2015/01/22(木) - 09:09
列島が冬の寒さに震える1月17・18日、沖縄を舞台に開催されるロングライド「美ら島オキナワセンチュリーラン 」が開催された。今年はついに2千人を越える人気に。最長160kmコースの実走レポートをお届けしよう。
今回で第6回目の開催。今年は全参加者数で初の2千人超えの2,165人の参加者を集めた美ら島CR。沖縄県以外からの参加者の比率は66%、そして女性比率が20.5%と非常に高く、海外からの参加者も台湾や韓国からの参加者を中心に11%あるという。
走るコースは距離別に3つ。最長の「センチュリー160km」には867人が参加。平坦路を中心としたシーサイド100km」には967人が、昨年までスウィーツコースと呼ばれた「めんそーれ50km」には331人が参加した。今年はイベント後にディナーの楽しめる後夜祭アフターパーティも新しく企画された。
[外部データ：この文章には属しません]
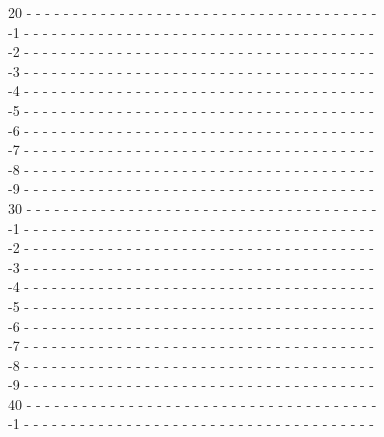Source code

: {\begin{flushleft}
20 - - - - - - - - - - - - - - - - - - - - - - - - - - - - - - - - - - - - - -\\
-1 - - - - - - - - - - - - - - - - - - - - - - - - - - - - - - - - - - - - - -\\
-2 - - - - - - - - - - - - - - - - - - - - - - - - - - - - - - - - - - - - - -\\
-3 - - - - - - - - - - - - - - - - - - - - - - - - - - - - - - - - - - - - - -\\
-4 - - - - - - - - - - - - - - - - - - - - - - - - - - - - - - - - - - - - - -\\
-5 - - - - - - - - - - - - - - - - - - - - - - - - - - - - - - - - - - - - - -\\
-6 - - - - - - - - - - - - - - - - - - - - - - - - - - - - - - - - - - - - - -\\
-7 - - - - - - - - - - - - - - - - - - - - - - - - - - - - - - - - - - - - - -\\
-8 - - - - - - - - - - - - - - - - - - - - - - - - - - - - - - - - - - - - - -\\
-9 - - - - - - - - - - - - - - - - - - - - - - - - - - - - - - - - - - - - - -\\
30 - - - - - - - - - - - - - - - - - - - - - - - - - - - - - - - - - - - - - -\\
-1 - - - - - - - - - - - - - - - - - - - - - - - - - - - - - - - - - - - - - -\\
-2 - - - - - - - - - - - - - - - - - - - - - - - - - - - - - - - - - - - - - -\\
-3 - - - - - - - - - - - - - - - - - - - - - - - - - - - - - - - - - - - - - -\\
-4 - - - - - - - - - - - - - - - - - - - - - - - - - - - - - - - - - - - - - -\\
-5 - - - - - - - - - - - - - - - - - - - - - - - - - - - - - - - - - - - - - -\\
-6 - - - - - - - - - - - - - - - - - - - - - - - - - - - - - - - - - - - - - -\\
-7 - - - - - - - - - - - - - - - - - - - - - - - - - - - - - - - - - - - - - -\\
-8 - - - - - - - - - - - - - - - - - - - - - - - - - - - - - - - - - - - - - -\\
-9 - - - - - - - - - - - - - - - - - - - - - - - - - - - - - - - - - - - - - -\\
40 - - - - - - - - - - - - - - - - - - - - - - - - - - - - - - - - - - - - - -\\
-1 - - - - - - - - - - - - - - - - - - - - - - - - - - - - - - - - - - - - - -\\

\end{flushleft}}
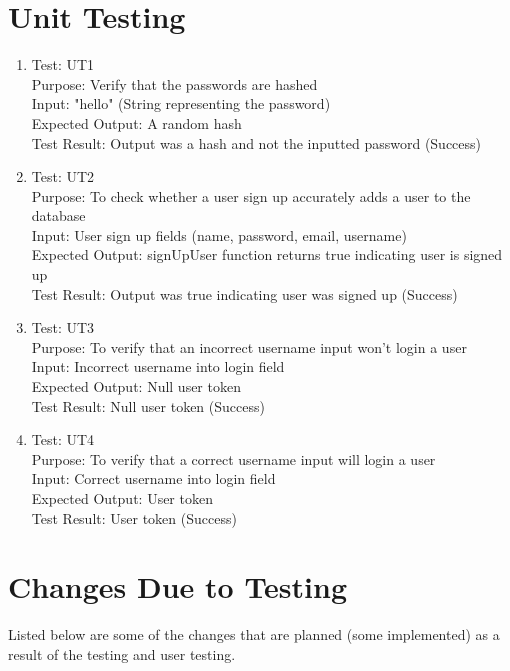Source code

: \documentclass[12pt, titlepage]{article}
\begin{document}
\section{Unit Testing}
\begin{enumerate}
	\item Test: UT1 \\
	Purpose: Verify that the passwords are hashed \\
	Input: "hello" (String representing the password)\\
	Expected Output: A random hash\\
	Test Result:  Output was a hash and not the inputted password (Success)\\

  \item Test: UT2 \\
	Purpose: To check whether a user sign up accurately adds a user to the database\\
	Input: User sign up fields (name, password, email, username)\\
	Expected Output: signUpUser function returns true indicating user is signed up\\
	Test Result:  Output was true indicating user was signed up (Success)\\

  \item Test: UT3 \\
	Purpose: To verify that an incorrect username input won't login a user \\
	Input: Incorrect username into login field \\
	Expected Output: Null user token\\
	Test Result: Null user token (Success)\\

  \item Test: UT4 \\
	Purpose: To verify that a correct username input will login a user \\
	Input: Correct username into login field \\
	Expected Output: User token\\
	Test Result: User token (Success)\\
\end{enumerate}

\section{Changes Due to Testing}
Listed below are some of the changes that are planned (some implemented) as a result of the testing and user testing.
\end{document}
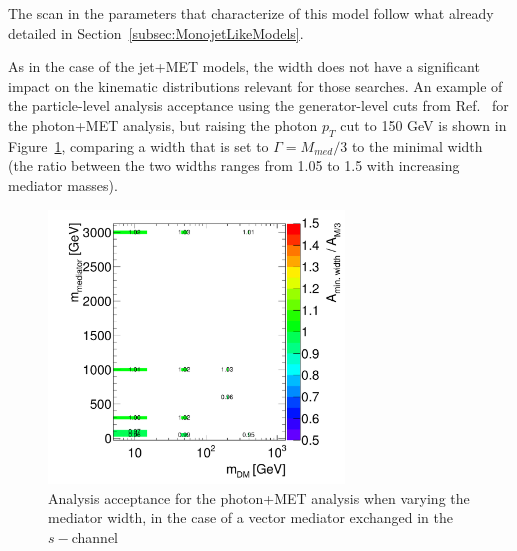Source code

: The scan in the parameters that characterize of this model follow what
already detailed in Section~\ref{subsec:MonojetLikeModels}. 


As in the case of the jet+MET models, the width does not have a significant
impact on the kinematic distributions relevant for those searches. An example
of the particle-level analysis acceptance using the
generator-level cuts from Ref.~\cite{Aad:2014tda} 
for the photon+MET analysis, but raising the photon $p_T$ cut
to 150 GeV is shown in Figure~\ref{fig:DMV_EW_gamma_acceptance}, 
comparing a width that is set to $\Gamma=M_{med}/3$ to the
minimal width (the ratio between the two widths 
ranges from 1.05 to 1.5 with increasing mediator masses).


\begin{figure}
    \includegraphics[width=0.7\textwidth]{figures/EW/acceptance_minwidth_vs_mo3_gamma}
    \caption{Analysis acceptance for the photon+MET analysis when varying the mediator width, in the
    case of a vector mediator exchanged in the $s-$channel}%
    \label{fig:DMV_EW_gamma_acceptance}
\end{figure}

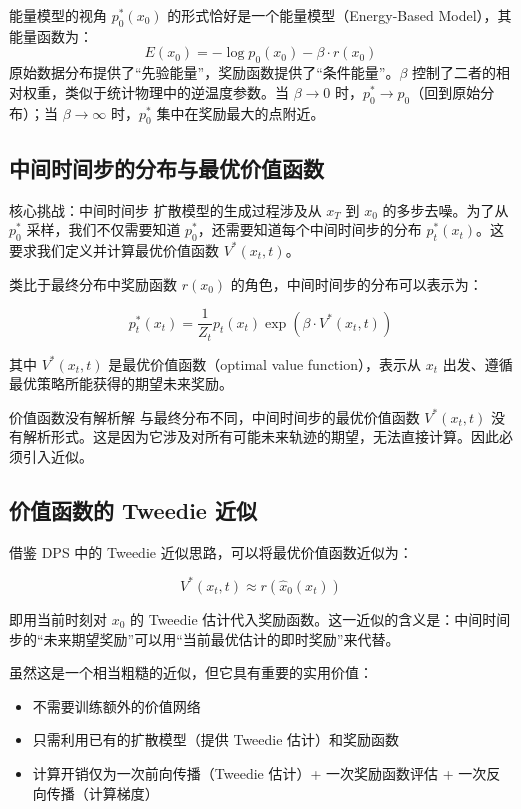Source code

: \documentclass[a4paper]{article}
\begin{document}
\begin{knowledgebox}{能量模型的视角}
$p_0^*(x_0)$ 的形式恰好是一个能量模型（Energy-Based Model），其能量函数为：
$$E(x_0) = -\log p_0(x_0) - \beta \cdot r(x_0)$$
原始数据分布提供了``先验能量''，奖励函数提供了``条件能量''。$\beta$ 控制了二者的相对权重，类似于统计物理中的逆温度参数。当 $\beta \to 0$ 时，$p_0^* \to p_0$（回到原始分布）；当 $\beta \to \infty$ 时，$p_0^*$ 集中在奖励最大的点附近。
\end{knowledgebox}

\subsection{中间时间步的分布与最优价值函数}

\begin{importantbox}{核心挑战：中间时间步}
扩散模型的生成过程涉及从 $x_T$ 到 $x_0$ 的多步去噪。为了从 $p_0^*$ 采样，我们不仅需要知道 $p_0^*$，还需要知道每个中间时间步的分布 $p_t^*(x_t)$。这要求我们定义并计算最优价值函数 $V^*(x_t, t)$。
\end{importantbox}

类比于最终分布中奖励函数 $r(x_0)$ 的角色，中间时间步的分布可以表示为：

$$p_t^*(x_t) = \frac{1}{Z_t} p_t(x_t) \exp(\beta \cdot V^*(x_t, t))$$

其中 $V^*(x_t, t)$ 是最优价值函数（optimal value function），表示从 $x_t$ 出发、遵循最优策略所能获得的期望未来奖励。

\begin{warningbox}{价值函数没有解析解}
与最终分布不同，中间时间步的最优价值函数 $V^*(x_t, t)$ 没有解析形式。这是因为它涉及对所有可能未来轨迹的期望，无法直接计算。因此必须引入近似。
\end{warningbox}

\subsection{价值函数的 Tweedie 近似}

借鉴 DPS 中的 Tweedie 近似思路，可以将最优价值函数近似为：

$$V^*(x_t, t) \approx r(\hat{x}_0(x_t))$$

即用当前时刻对 $x_0$ 的 Tweedie 估计代入奖励函数。这一近似的含义是：中间时间步的``未来期望奖励''可以用``当前最优估计的即时奖励''来代替。

虽然这是一个相当粗糙的近似，但它具有重要的实用价值：

\begin{itemize}
    \item 不需要训练额外的价值网络
    \item 只需利用已有的扩散模型（提供 Tweedie 估计）和奖励函数
    \item 计算开销仅为一次前向传播（Tweedie 估计）+ 一次奖励函数评估 + 一次反向传播（计算梯度）
\end{itemize}
\end{document}
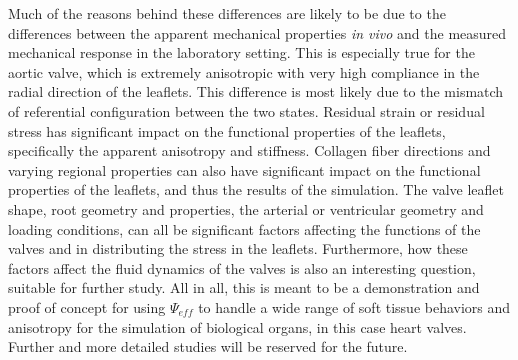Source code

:     Much of the reasons behind these differences are likely to be due to the differences between the apparent mechanical properties \textit{in vivo} and the measured mechanical response in the laboratory setting. This is especially true for the aortic valve, which is extremely anisotropic with very high compliance in the radial direction of the leaflets. This difference is most likely due to the mismatch of referential configuration between the two states. Residual strain or residual stress has significant impact on the functional properties of the leaflets, specifically the apparent anisotropy and stiffness. Collagen fiber directions and varying regional properties can also have significant impact on the functional properties of the leaflets, and thus the results of the simulation. The valve leaflet shape, root geometry and properties, the arterial or ventricular geometry and loading conditions, can all be significant factors affecting the functions of the valves and in distributing the stress in the leaflets. Furthermore, how these factors affect the fluid dynamics of the valves is also an interesting question, suitable for further study. All in all, this is meant to be a demonstration and proof of concept for using $\Psi_{eff}$ to handle a wide range of soft tissue behaviors and anisotropy for the simulation of biological organs, in this case heart valves. Further and more detailed studies will be reserved for the future.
列島が冬本番で冷え込むなか、暖かい沖縄。しかし美ら島CRは過去大会での雨の記憶があり、前日までの話題はもっぱらお天気のこと。そう、運悪く2年連続で冷たい雨にたたられ、つらい思いをしてイメージが下がってしまった時期があったのだ。だから前日イベントの会場では「てるてる坊主」を皆でつくって好天を祈るのも恒例行事となっている。「雨男は誰?」とささやきあうのもいつものこと。
強い風の吹いた前日。しかし当日は好天の天気予報に。CW編集部からは3人が取材に入り、それぞれの3コースに別れて実走しての撮影・取材を行った。まずはこの最長160kmコースの体験レポートは私・綾野が担当します。
スタートは朝7時。雨の心配がないのは本当に気が楽だ。まだ薄暗いなか、恩納村コミュニティセンターのグラウンドには867人が並んだ。
威勢のいいエイサー(沖縄民謡に合わせた踊り)と太鼓に見送られてウェーブスタートしていく。過去数年はもっとも人気の高い(そして女性が多くて華やかな)100kmコースを中心に実走取材していたから、160kmコースの参加はおそらく4年ぶり。まだお正月太りと運動不足が後を引くこの時期だが、今年はシクロクロス連戦などで走りこんでいたから距離に対する不安がなかったので思い切って選んでみたのだ。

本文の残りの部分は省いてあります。